Ok, I get it. Websites need heavy traffic and attacking Bog Dylan is an easy way to get thousands of Dylan fans to click on a story. And others too.

For this particular story, the headline is:

“10 musicians influenced by Bob Dylan who are better than Bob Dylan”

So right off you and I know this is so lame we shouldn’t be wasting time on it.

Why would anyone need to compare one musician to another? And who cares if this guy thinks some musicians that were influenced by Dylan are better than Dylan?

I just couldn’t let this crap go by without commenting.

Now we’re not dealing with facts here. We’re dealing with opinion. The opinion of one man. And this guy Berlatsky, a correspondent for The Atlantic magazine, can have any opinions he wants. If he thinks Donovan is a better singer than Bob Dylan (one of his claims), hey, I can think he’s an idiot. I can even tell you he’s an idiot. But if that’s what he thinks, that’s what he thinks.

After all, plenty of people bought Pat Boone records. Journey is still popular. There was a time when Styx could fill coliseums.

Berlatsky states that Dylan “may be the most overrated performer in the history of popular music.”

He criticizes Dylan’s signing, writing: “As a singer, he mimicked the roughness of roots sources without capturing their nuance or power, often resulting in self-parody.”

Then he attacks Dylan’s songwriting: “As a lyricist, he had a tendency to mistake Beat Poet doggerel bathos for profundity.”

By the way, he tells us that Nashville Skyline is his favorite Dylan album. Now there’s nothing wrong with Nashville Skyline, but it’s not Bringing It All Back Home or Highway 61 Revisited or Blonde On Blonde, Dylan’s greatest albums.

Clueless, this guy Berlatsky.

And then he states that the following musicians are “just a few performers influenced by Dylan who are better than he is.”

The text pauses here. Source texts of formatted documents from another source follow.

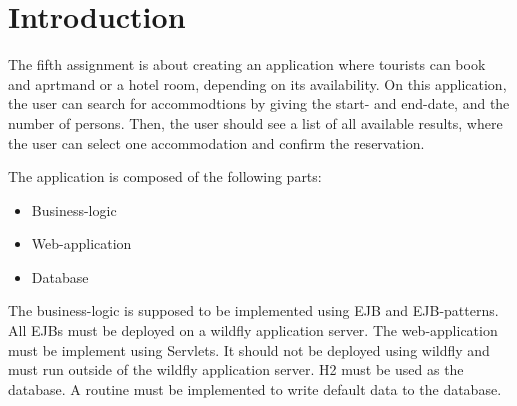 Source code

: \section{Introduction}\label{sec:01_intro}
The fifth assignment is about creating an application where tourists can book and aprtmand or a hotel room, depending on its availability.
On this application, the user can search for accommodtions by giving the start- and end-date, and the number of persons. Then, the user should see a list of all available results, where the user can select one accommodation and confirm the reservation.


The application is composed of the following parts:
\begin{itemize}
\item Business-logic
\item Web-application
\item Database
\end{itemize}

The business-logic is supposed to be implemented using EJB and EJB-patterns. All EJBs must be deployed on a wildfly application server.
The web-application must be implement using Servlets. It should not be deployed using wildfly and must run outside of the wildfly application server.
H2 must be used as the database. A routine must be implemented to write default data to the database.
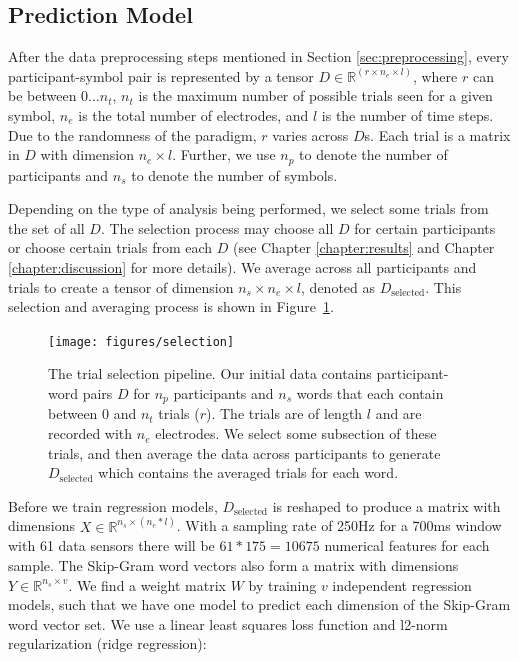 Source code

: \subsection{Prediction Model}
After the data preprocessing steps mentioned in Section 
\ref{sec:preprocessing}, every participant-symbol pair is represented by a 
tensor $D \in \mathbb{R}^{(r \times n_e \times l)}$, where $r$ can be between 
$0 \ldots n_t$, $n_t$ is the maximum number of possible trials seen for a given 
symbol, $n_e$ is the total number of electrodes, and $l$ is the number of time 
steps. Due to the randomness of the paradigm, $r$ varies across $D$s. Each 
trial is a matrix in $D$ with dimension $n_e \times l$. Further, we use $n_p$ 
to denote the number of participants and $n_s$ to denote the number of symbols. 

Depending on the type of analysis being performed, we select some trials from 
the set of all $D$. The selection process may choose all $D$ for certain 
participants or choose certain trials from each $D$ (see Chapter 
\ref{chapter:results} and Chapter \ref{chapter:discussion} for more details).  
We average across all participants and trials to create a tensor of dimension 
$n_s \times n_e \times l$, denoted as $D_\text{selected}$. This selection and 
averaging process is shown in Figure~\ref{fig:selection}.

\begin{figure}[t]
 \centerline{
   \texttt{[image: figures/selection]}
 }
 \caption[Trial Selection Pipeline]{
   The trial selection pipeline. Our initial data contains participant-word 
   pairs $D$ for $n_p$ participants and $n_s$ words that each contain between 0 
   and $n_t$ trials ($r$). The trials are of length $l$ and are recorded with 
   $n_e$ electrodes. We select some subsection of these trials, and then 
   average the data across participants to generate $D_{\text{selected}}$ which 
   contains the averaged trials for each word.
 }
 \label{fig:selection}
\end{figure}

Before we train regression models, $D_{\text{selected}}$ is reshaped to produce 
a matrix with dimensions $X \in \mathbb{R}^{n_s \times (n_e * l)}$.  With a 
sampling rate of 250Hz for a 700ms window with 61 data sensors there will be 
$61*175 = 10675$ numerical features for each sample. The Skip-Gram word vectors 
also form a matrix with dimensions $Y \in \mathbb{R}^{n_s \times v}$. We find a 
weight matrix $W$ by training $v$ independent regression models, such that we 
have one model to predict each dimension of the Skip-Gram word vector set. We 
use a linear least squares loss function and l2-norm regularization (ridge 
regression):

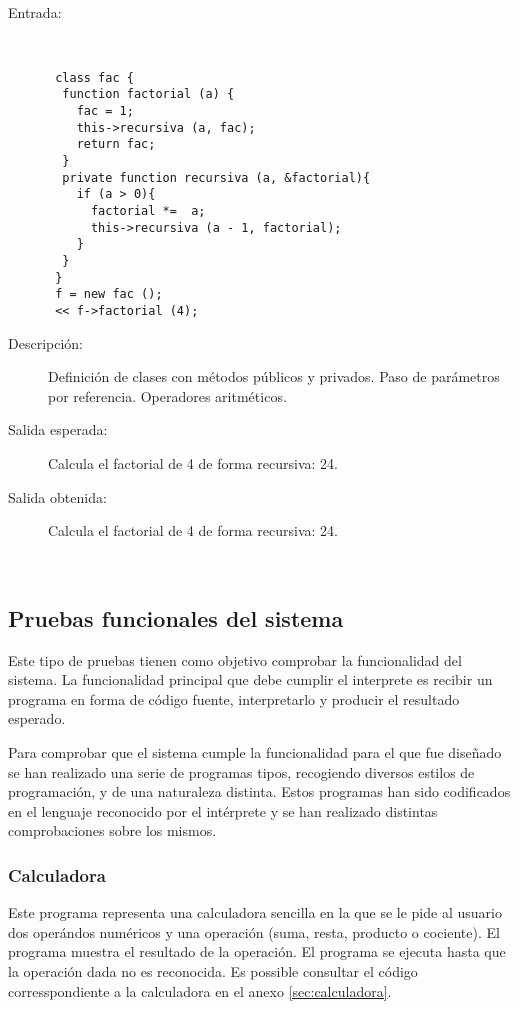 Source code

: \hfil \\
	\begin{description}
		\item [Entrada:] \hfill \\
\begin{lstlisting}
 class fac {
  function factorial (a) {
    fac = 1;
    this->recursiva (a, fac);
    return fac;
  }
  private function recursiva (a, &factorial){
    if (a > 0){
      factorial *=  a;
      this->recursiva (a - 1, factorial);
    } 
  }
 }
 f = new fac ();
 << f->factorial (4); 
\end{lstlisting}
		\item [Descripción:] Definición de clases con métodos públicos y privados. Paso de parámetros por referencia. Operadores aritméticos.
		\item [Salida esperada:] Calcula el factorial de 4 de forma recursiva: 24.
		\item [Salida obtenida:] Calcula el factorial de 4 de forma recursiva: 24.
	\end{description}
\hfil \\
\subsection{Pruebas funcionales del sistema}
Este tipo de pruebas tienen como objetivo comprobar la funcionalidad del sistema. La funcionalidad principal que debe cumplir el interprete 
es recibir un programa en forma de código fuente, interpretarlo y producir el resultado esperado.

Para comprobar que el sistema cumple la funcionalidad para el que fue diseñado se han realizado una serie de programas tipos, recogiendo diversos estilos de 
programación, y de una naturaleza distinta. Estos programas han sido codificados en el lenguaje reconocido por el intérprete y se han realizado distintas comprobaciones 
sobre los mismos.

\subsubsection{Calculadora}
Este programa representa una calculadora sencilla en la que se le pide al usuario dos operándos numéricos y una operación (suma, resta, producto o cociente). El 
programa muestra el resultado de la operación. El programa se ejecuta hasta que la operación dada no es reconocida. 
Es possible consultar el código corresspondiente a la calculadora en el anexo \ref{sec:calculadora}.

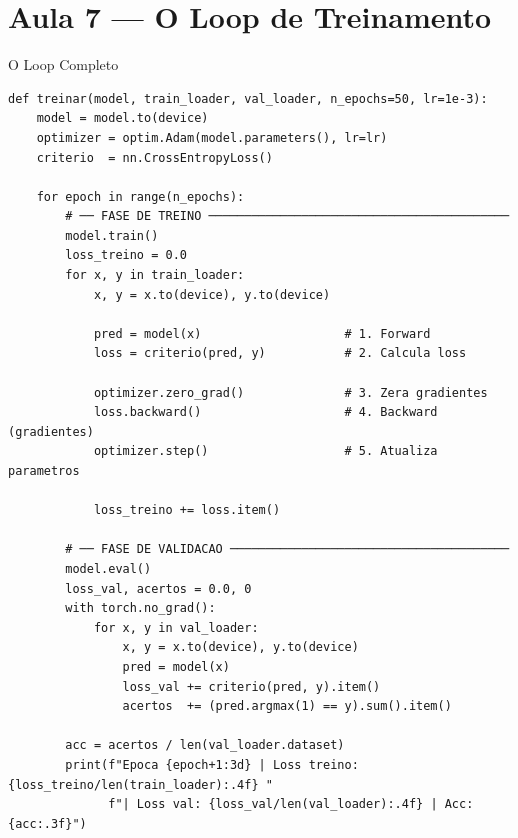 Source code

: \documentclass[aspectratio=169, 10pt]{beamer}
\begin{document}
\section{Aula 7 — O Loop de Treinamento}

\begin{frame}[fragile]{O Loop Completo}
\begin{lstlisting}[style=small]
def treinar(model, train_loader, val_loader, n_epochs=50, lr=1e-3):
    model = model.to(device)
    optimizer = optim.Adam(model.parameters(), lr=lr)
    criterio  = nn.CrossEntropyLoss()

    for epoch in range(n_epochs):
        # ── FASE DE TREINO ──────────────────────────────────────────
        model.train()
        loss_treino = 0.0
        for x, y in train_loader:
            x, y = x.to(device), y.to(device)

            pred = model(x)                    # 1. Forward
            loss = criterio(pred, y)           # 2. Calcula loss

            optimizer.zero_grad()              # 3. Zera gradientes
            loss.backward()                    # 4. Backward (gradientes)
            optimizer.step()                   # 5. Atualiza parametros

            loss_treino += loss.item()

        # ── FASE DE VALIDACAO ───────────────────────────────────────
        model.eval()
        loss_val, acertos = 0.0, 0
        with torch.no_grad():
            for x, y in val_loader:
                x, y = x.to(device), y.to(device)
                pred = model(x)
                loss_val += criterio(pred, y).item()
                acertos  += (pred.argmax(1) == y).sum().item()

        acc = acertos / len(val_loader.dataset)
        print(f"Epoca {epoch+1:3d} | Loss treino: {loss_treino/len(train_loader):.4f} "
              f"| Loss val: {loss_val/len(val_loader):.4f} | Acc: {acc:.3f}")
\end{lstlisting}
\end{frame}

\end{document}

The list: Jimi Hendrix, Donovan, The Beatles, Johnny Cash, Neil Young, the Velvet Underground, Townes Van Zandt, Joni Mitchell, Sly Stone and the Minutemen,

Now with the exception of Donovan (come on!), that’s a list of heavy hitters. Those are excellent solo artists and bands. But why would you spend your time making claims that they’re better than Bob Dylan.

And why trash Dylan?

This guy Berlatsky reminds me of the squares who just don’t get it. There are always people like that. They’re the ones who don’t want to watch a film if it has subtitles. Who still don’t think hip-hop is music.

We could take one view, and see Berlatsky as one of those squares. But I tend to take a more cynical view. He pulled together his list, spent a half hour cranking out his copy, and voila, a post for Salon sure to draw many curious readers. And gain some notoriety for the writer.

Hopefully, if you do take a look at Berlatsky’s silly post, you’ll have a good laugh and move on down the line. Maybe put on Blonde On Blonde or Bringing It All Back Home and dig on recordings that continue to reveal themselves even after all these years.

I guarantee you that we, you and I, have better things to do than spend another minute on this Berlatsky guy.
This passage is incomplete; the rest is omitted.